There is no fixed legal test for what is ‘extraordinary’ since this varies with time and place. As was said by Lord Salmon in the context of evidence law fifty years ago: “What is striking in one age is normal in another: the perversions of yesterday may be the routine or the fashion of tomorrow”  in Boardman v Director of Public Prosecutions [1974]. [1]

It has been a point echoed by psychical researchers, especially in the early 20th century with the   life after death. Many things once deemed impossible in the 19th century had come true with advances in technology.

All the Court can do is determine a claim on what evidence is produced in the form of testimony before it and whether the threshold of the balance of probabilities or more likely than not (a civil case) or beyond reasonable doubt.

Naturally, in many fields in science, particularly with unusual medical and mental conditions, there are splits in opinion, for example the mental capacity of someone who has committed a crime. However, courts cannot determine the scientific validity of any scientific theory, they can only hear the current opinion of some facts so far as it may be relevant to any issue, and hear any contrary argument

This is even more true with subjective beliefs concerning religion and the afterlife and survival after death. Courts are not testing laboratories and have no way of verifying if claims are true except by way of examination of testimony and admissible evidence. If scientists can’t decide a matter, then the courts can hardly be expected to help them.

 In March 1944, an Old Bailey jury famously turned down the opportunity for the medium Helen Duncan to test her powers in court when she was charged under the Witchcraft Act 1735 of falsely conjuring spirits on account of seances she had performed in Portsmouth. She offered to prove her powers were real before them but it was declined by both the judge and jury.  This became an appeal point before the Court of Appeal, but it failed.
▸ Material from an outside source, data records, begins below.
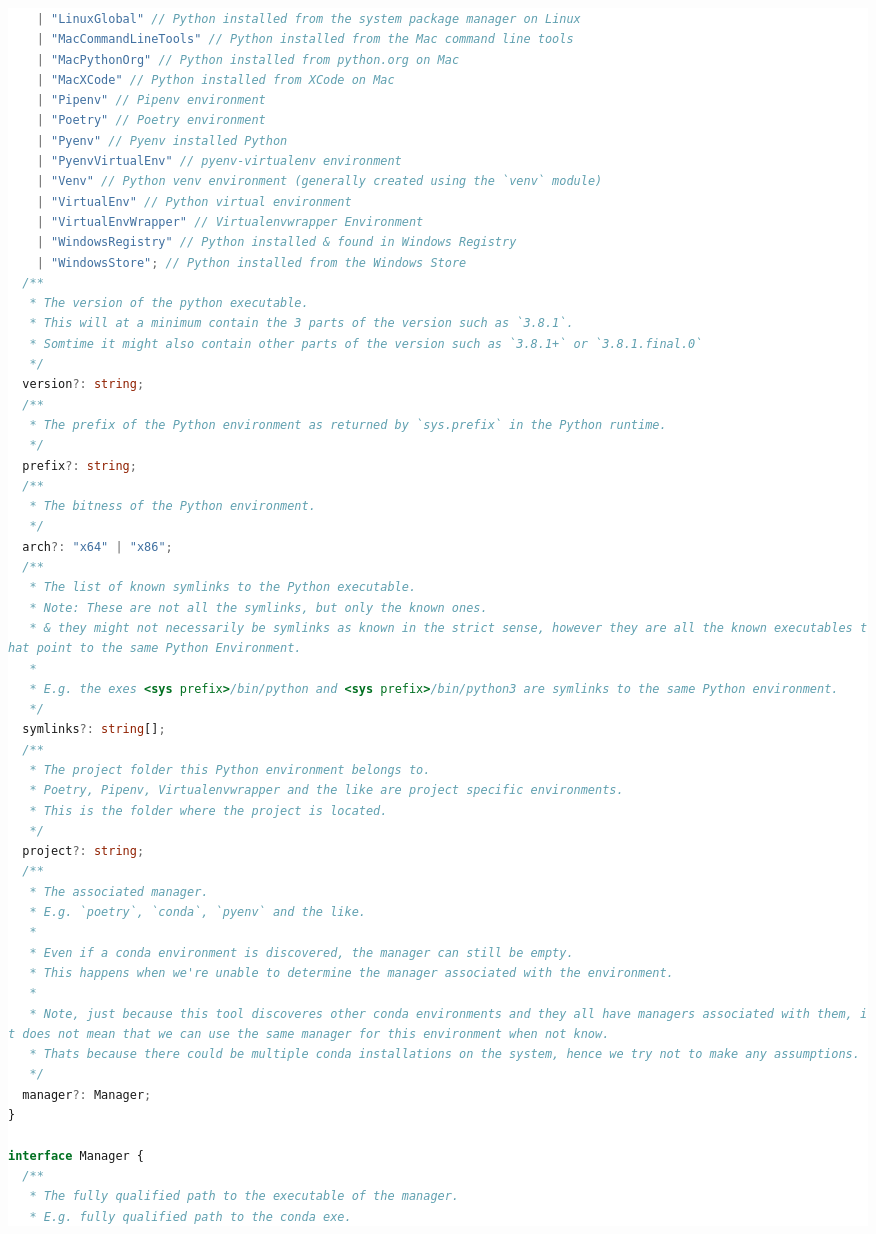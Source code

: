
 ```typescript
    | "LinuxGlobal" // Python installed from the system package manager on Linux
    | "MacCommandLineTools" // Python installed from the Mac command line tools
    | "MacPythonOrg" // Python installed from python.org on Mac
    | "MacXCode" // Python installed from XCode on Mac
    | "Pipenv" // Pipenv environment
    | "Poetry" // Poetry environment
    | "Pyenv" // Pyenv installed Python
    | "PyenvVirtualEnv" // pyenv-virtualenv environment
    | "Venv" // Python venv environment (generally created using the `venv` module)
    | "VirtualEnv" // Python virtual environment
    | "VirtualEnvWrapper" // Virtualenvwrapper Environment
    | "WindowsRegistry" // Python installed & found in Windows Registry
    | "WindowsStore"; // Python installed from the Windows Store
  /**
   * The version of the python executable.
   * This will at a minimum contain the 3 parts of the version such as `3.8.1`.
   * Somtime it might also contain other parts of the version such as `3.8.1+` or `3.8.1.final.0`
   */
  version?: string;
  /**
   * The prefix of the Python environment as returned by `sys.prefix` in the Python runtime.
   */
  prefix?: string;
  /**
   * The bitness of the Python environment.
   */
  arch?: "x64" | "x86";
  /**
   * The list of known symlinks to the Python executable.
   * Note: These are not all the symlinks, but only the known ones.
   * & they might not necessarily be symlinks as known in the strict sense, however they are all the known executables that point to the same Python Environment.
   *
   * E.g. the exes <sys prefix>/bin/python and <sys prefix>/bin/python3 are symlinks to the same Python environment.
   */
  symlinks?: string[];
  /**
   * The project folder this Python environment belongs to.
   * Poetry, Pipenv, Virtualenvwrapper and the like are project specific environments.
   * This is the folder where the project is located.
   */
  project?: string;
  /**
   * The associated manager.
   * E.g. `poetry`, `conda`, `pyenv` and the like.
   *
   * Even if a conda environment is discovered, the manager can still be empty.
   * This happens when we're unable to determine the manager associated with the environment.
   *
   * Note, just because this tool discoveres other conda environments and they all have managers associated with them, it does not mean that we can use the same manager for this environment when not know.
   * Thats because there could be multiple conda installations on the system, hence we try not to make any assumptions.
   */
  manager?: Manager;
}

interface Manager {
  /**
   * The fully qualified path to the executable of the manager.
   * E.g. fully qualified path to the conda exe.
```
The Court of Appeal ruled what was at issue was whether Duncan cheated on another occasion and broken the law, at a particular séance held in January 1944, not whether she really had powers or could call up spirits generally. The jury found that she faked everything on that previous occasion. The Court of Appeal re-affirmed that a court room is not a testing laboratory.[2]

The case of Cummins v Bond [1927]

       
Geraldine Cummins and Frederick Bligh Bond
 

Another occasion when questions on the reality of spirits arose was a copyright dispute in 1926. This was the case of Cummins v Bond [1926] brought under the Copyright Act 1911 over scripts written in trance by medium Geraldine Cummins. [3]



She said the writings were dictated to her by a spirit identifying itself as Cleophas a character in the New Testament who had known Christ and who had allegedly had last been embodied in the flesh some 1900 years earlier. Geraldine’s hand held the pen and wrote whilst she was in an unconscious trance state.

   
Imaginative impressions of Cleophas by artists across the centuries

Frederick Bligh Bond (1864-1945) who arranged the seances and transcribed the messages afterwards believed he could claim copyright and sued Geraldine Cummins when she wanted to publish them herself. Both plaintiff and the claimant believed in spirits.

Though finding for her Mr Justice Eve refrained from formally  acknowledging or accepting or rejecting her  claim the spirit of Cleophas wrote everything through her.

Basically, she held the pen and was deemed to be the author. The court could not enquire further as to what was actually going on in her brain. She alone, not Frederick Bligh Blond was entitled to copyright.

 The judge also rejected an alternative idea this was a case of telepathy. He said Bond was ‘labouring under a complete delusion in thinking that he in any way contributed to the production of these documents’ on the evidence.

It was a polished judgement which deftly avoided the key question of the survival of individual consciousness after death or telepathy. Altogether, Mr Justice Eve refused to make any finding as to spirits or that Cleophas was a joint author stating:

 “…. I do not feel myself competent to make any declaration in his favour, and recognizing as I do that, I have no jurisdiction extending to the sphere in which he moves, I think I ought to confine myself when inquiring who is the author to individuals who were alive when the work first came into existence and to conditions which the legislature in 1911 may reasonably be presumed to have contemplated.” [4]

The situation remains the same nearly a century later.

However, there may be some claims of psychic phenomena where principles used in the law of evidence may be helpful in strengthening the credibility of claims of paranormal occurrences as will explored in in future postings….

 


[1] [1974] 3 All ER 887.
[2] R v Duncan and Others - [1944] 2 All ER 220
[3] Cummins v Bond [1927] 1 Ch. 167
[4] Cummins v Bond [1927] 1 Ch. 167 at page 175.